Helicopter flights and patrols on one side, calls for reinforcements and rallies on the other: gendarmes and zadistes sharpen their preparations this weekend before the expulsion operation of the occupants of the ZAD of Notre- Dame-des-Landes, announced as imminent, nearly three months after the abandonment of the airport project.
"It's calm before the storm," sums up Lucas, a "militant brewer" installed in the heart of the occupied area, which covers 1,650 hectares. But, "the stress begins to rise" because "we know they will put the package."
The operation, scheduled for the beginning of the week, must mobilize over several days twenty-five squadrons mobile gendarmerie, or about 2,500 soldiers. It plans to expel all those who have not regularized their situation, for example by declaring new individual agricultural projects.
Almost all the estimated 250 zadists on the spot did not do so, preferring collective management the territory and the possibility of conducting non-agricultural projects.
"All those who do not fall within the framework of the legality will have to leave the grounds quickly", repeated Sunday the Prime Minister, Édouard Philippe, in an interview
For its part, Acipa, the main association of opponents of the former airport project, called on the state "not to start the process of expulsions and violence" and to privilege "the dialogue".

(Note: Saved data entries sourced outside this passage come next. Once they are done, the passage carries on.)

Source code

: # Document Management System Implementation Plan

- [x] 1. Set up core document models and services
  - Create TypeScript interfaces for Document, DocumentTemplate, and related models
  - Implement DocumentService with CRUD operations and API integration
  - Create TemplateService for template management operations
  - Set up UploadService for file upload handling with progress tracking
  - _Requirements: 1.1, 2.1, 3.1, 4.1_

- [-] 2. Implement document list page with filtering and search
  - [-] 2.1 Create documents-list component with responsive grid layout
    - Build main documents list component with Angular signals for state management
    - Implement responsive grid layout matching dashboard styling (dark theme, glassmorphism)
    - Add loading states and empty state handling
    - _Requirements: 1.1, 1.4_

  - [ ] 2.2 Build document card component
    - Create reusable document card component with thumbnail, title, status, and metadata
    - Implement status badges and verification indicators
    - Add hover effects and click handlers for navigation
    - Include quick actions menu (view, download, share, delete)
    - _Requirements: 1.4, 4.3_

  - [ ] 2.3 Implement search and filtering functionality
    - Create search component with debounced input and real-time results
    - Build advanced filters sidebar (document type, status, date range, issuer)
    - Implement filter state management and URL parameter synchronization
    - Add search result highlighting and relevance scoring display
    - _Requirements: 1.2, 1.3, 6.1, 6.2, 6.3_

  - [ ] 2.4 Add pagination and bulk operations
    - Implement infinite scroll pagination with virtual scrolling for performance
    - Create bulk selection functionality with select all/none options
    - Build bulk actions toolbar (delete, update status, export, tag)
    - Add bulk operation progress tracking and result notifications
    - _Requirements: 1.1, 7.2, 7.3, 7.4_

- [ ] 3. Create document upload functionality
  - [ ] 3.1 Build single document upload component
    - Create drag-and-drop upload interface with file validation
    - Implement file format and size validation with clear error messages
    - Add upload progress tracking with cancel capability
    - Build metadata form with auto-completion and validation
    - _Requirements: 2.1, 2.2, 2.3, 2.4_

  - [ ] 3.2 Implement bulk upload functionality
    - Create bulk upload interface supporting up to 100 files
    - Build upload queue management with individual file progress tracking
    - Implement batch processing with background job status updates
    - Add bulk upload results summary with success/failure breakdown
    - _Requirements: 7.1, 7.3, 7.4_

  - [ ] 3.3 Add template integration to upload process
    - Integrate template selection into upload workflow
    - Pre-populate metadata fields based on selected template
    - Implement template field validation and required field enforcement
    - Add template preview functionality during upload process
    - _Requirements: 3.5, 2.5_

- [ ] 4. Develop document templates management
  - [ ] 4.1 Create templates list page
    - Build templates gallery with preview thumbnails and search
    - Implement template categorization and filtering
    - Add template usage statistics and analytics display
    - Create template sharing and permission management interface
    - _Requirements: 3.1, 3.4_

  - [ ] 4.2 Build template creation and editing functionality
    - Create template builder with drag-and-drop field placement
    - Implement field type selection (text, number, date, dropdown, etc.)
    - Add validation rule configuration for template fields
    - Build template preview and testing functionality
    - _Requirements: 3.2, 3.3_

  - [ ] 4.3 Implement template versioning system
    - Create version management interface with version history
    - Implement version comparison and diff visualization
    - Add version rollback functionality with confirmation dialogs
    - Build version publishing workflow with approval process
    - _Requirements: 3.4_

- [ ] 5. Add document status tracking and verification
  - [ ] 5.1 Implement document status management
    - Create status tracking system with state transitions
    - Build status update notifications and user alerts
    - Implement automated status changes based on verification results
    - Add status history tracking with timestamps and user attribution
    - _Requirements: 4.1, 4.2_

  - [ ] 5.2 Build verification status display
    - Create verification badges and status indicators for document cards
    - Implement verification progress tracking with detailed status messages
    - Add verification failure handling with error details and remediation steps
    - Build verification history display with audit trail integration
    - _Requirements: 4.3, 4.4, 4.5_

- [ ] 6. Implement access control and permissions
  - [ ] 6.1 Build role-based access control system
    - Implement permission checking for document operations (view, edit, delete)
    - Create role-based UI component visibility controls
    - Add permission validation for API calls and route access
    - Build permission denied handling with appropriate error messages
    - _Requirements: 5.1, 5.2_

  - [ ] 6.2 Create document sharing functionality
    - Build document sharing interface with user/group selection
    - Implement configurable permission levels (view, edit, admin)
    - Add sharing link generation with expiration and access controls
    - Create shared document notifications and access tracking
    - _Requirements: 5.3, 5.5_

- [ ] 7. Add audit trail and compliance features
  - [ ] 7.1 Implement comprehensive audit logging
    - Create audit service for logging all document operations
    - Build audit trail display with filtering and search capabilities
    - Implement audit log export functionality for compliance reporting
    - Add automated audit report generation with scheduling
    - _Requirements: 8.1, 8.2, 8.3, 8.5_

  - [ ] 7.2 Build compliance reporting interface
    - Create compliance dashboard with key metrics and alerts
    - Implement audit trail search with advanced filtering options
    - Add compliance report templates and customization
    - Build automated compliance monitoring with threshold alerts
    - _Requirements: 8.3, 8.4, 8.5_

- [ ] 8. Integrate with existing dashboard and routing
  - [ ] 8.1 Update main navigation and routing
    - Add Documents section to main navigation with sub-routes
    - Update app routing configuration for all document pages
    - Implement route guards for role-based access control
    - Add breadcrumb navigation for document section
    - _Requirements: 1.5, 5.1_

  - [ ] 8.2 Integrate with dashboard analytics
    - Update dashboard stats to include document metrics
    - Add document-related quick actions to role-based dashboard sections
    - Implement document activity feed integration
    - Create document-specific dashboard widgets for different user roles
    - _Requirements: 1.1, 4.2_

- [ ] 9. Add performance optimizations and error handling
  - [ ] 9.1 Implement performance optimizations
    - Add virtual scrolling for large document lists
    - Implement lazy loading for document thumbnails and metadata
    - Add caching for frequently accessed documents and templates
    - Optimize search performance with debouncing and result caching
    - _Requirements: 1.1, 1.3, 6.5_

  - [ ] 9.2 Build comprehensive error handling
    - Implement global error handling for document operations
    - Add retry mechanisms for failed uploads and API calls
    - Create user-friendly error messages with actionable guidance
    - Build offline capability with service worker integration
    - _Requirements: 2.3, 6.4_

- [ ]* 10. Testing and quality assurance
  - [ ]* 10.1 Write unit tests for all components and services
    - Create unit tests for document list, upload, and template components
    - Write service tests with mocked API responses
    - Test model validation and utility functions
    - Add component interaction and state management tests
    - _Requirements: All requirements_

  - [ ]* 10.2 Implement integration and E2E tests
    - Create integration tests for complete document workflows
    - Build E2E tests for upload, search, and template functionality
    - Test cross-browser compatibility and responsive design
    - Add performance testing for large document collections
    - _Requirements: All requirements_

If the ZAD is not yet surrounded by law enforcement, several vehicles patrolled disc throughout the weekend in the surrounding communities, to prevent any introduction of fuel, hazardous materials or objects that can be used as weapons.
Helicopters also fly over the area, a usual scenario for several weeks. [19659002] It is a "flexible" device, "without checkpoints or fixed station", explains to AFP a source close to the file, considering that there is, for the moment, "no need to show us more "
The emblematic artery of the occupied zone, the" ex-chicane route ", cleared of its various obstacles and rehabilitated after the announcement of the abandonment of the airport, remained however, under close surveillance and closed to traffic
– "Return and rebuild" –
Opposites, the occupants have already warned: they will lead a "physical and determined resistance".
Hard to know for now the form it will take but "there will surely be a game of cat and mouse", anticipates a zadiste. Another evokes the preparation of molotov cocktails.
Two large gatherings are scheduled as early as 4:00 am Monday, followed by a distribution on the various points of blockage.
Barricades, sit-ins, supplies in care and food: "everyone will find his way to join the fight", explains to AFP "Camille", the common pseudonym of occupants of the ZAD.
Calls for reinforcements were launched … and heard: more cars and occupants were circulating in the area on Sunday. "People have come from everywhere not to leave us alone in front of the police and backhoe loaders," says Camille.
Just like everyday life on the ZAD, each district will organize its resistance. "There is not a general, nor a command post, it is in autonomy", continues the zadiste.
He dreams, like many, of a reissue of the fiasco of the "operation César", the name of the previous attempt to evacuate the site, launched in the fall of 2012 by the government of Jean-Marc Ayrault, ardent defender of the airport project.
"This is not the same fight. we will have all the supports? ", nuances another zadiste, in reference to the tensions which would take place between legitimist and radical occupants.
"Everything is wrong, all together, we ate in the same bowl, we can not abandon each other," swears his neighbor.
Farmers will be "on the spot with tractors" , announces Vincent Delabouglise, member of Copains 44, collective of agricultural organizations. "The government comes to set fire on a territory where things began to subside," he sighs, saying "fear the worst."
"There will be arrested people, destroyed homes. ZAD is not going to be razed, people will come back and rebuild, "warns Camille
In parallel, the occupiers are fighting on the legal ground.
In a letter sent on Saturday to Édouard Philippe, their lawyers denounced unlawful expulsion procedures because they carried out "in defiance of the rights (…) guaranteed by the code of the civil procedures of execution and, more generally, of Right wing state". In the case of deportation, they announced their intention to bring appeals to convict the state.